__Problem requirements__.
Search the entries for the word "with". Copy every line where it turns up.
══════
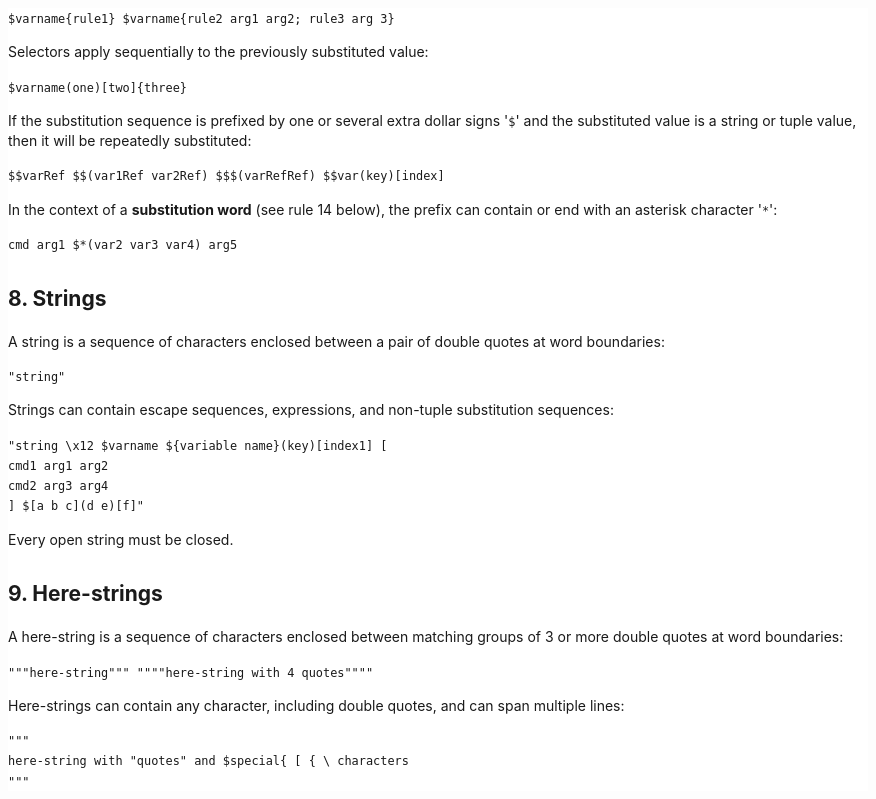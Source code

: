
   ```lna
  $varname{rule1} $varname{rule2 arg1 arg2; rule3 arg 3}
  ```

Selectors apply sequentially to the previously substituted value:

```lna
$varname(one)[two]{three}
```

If the substitution sequence is prefixed by one or several extra dollar signs
'`$`' and the substituted value is a string or tuple value, then it will
be repeatedly substituted:

```lna
$$varRef $$(var1Ref var2Ref) $$$(varRefRef) $$var(key)[index]
```

In the context of a **substitution word** (see rule 14 below), the prefix can
contain or end with an asterisk character '`*`':

```lna
cmd arg1 $*(var2 var3 var4) arg5
```

## 8. Strings

A string is a sequence of characters enclosed between a pair of double quotes
at word boundaries:

```lna
"string"
```

Strings can contain escape sequences, expressions, and non-tuple
substitution sequences:

```lna
"string \x12 $varname ${variable name}(key)[index1] [
cmd1 arg1 arg2
cmd2 arg3 arg4
] $[a b c](d e)[f]"
```

Every open string must be closed.

## 9. Here-strings

A here-string is a sequence of characters enclosed between matching groups of
3 or more double quotes at word boundaries:

```lna
"""here-string""" """"here-string with 4 quotes""""
```

Here-strings can contain any character, including double quotes, and can span
multiple lines:

```lna
"""
here-string with "quotes" and $special{ [ { \ characters
"""
```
══════
__Problem solution__.
contain or end with an asterisk character '`*`':
"""here-string""" """"here-string with 4 quotes""""
here-string with "quotes" and $special{ [ { \ characters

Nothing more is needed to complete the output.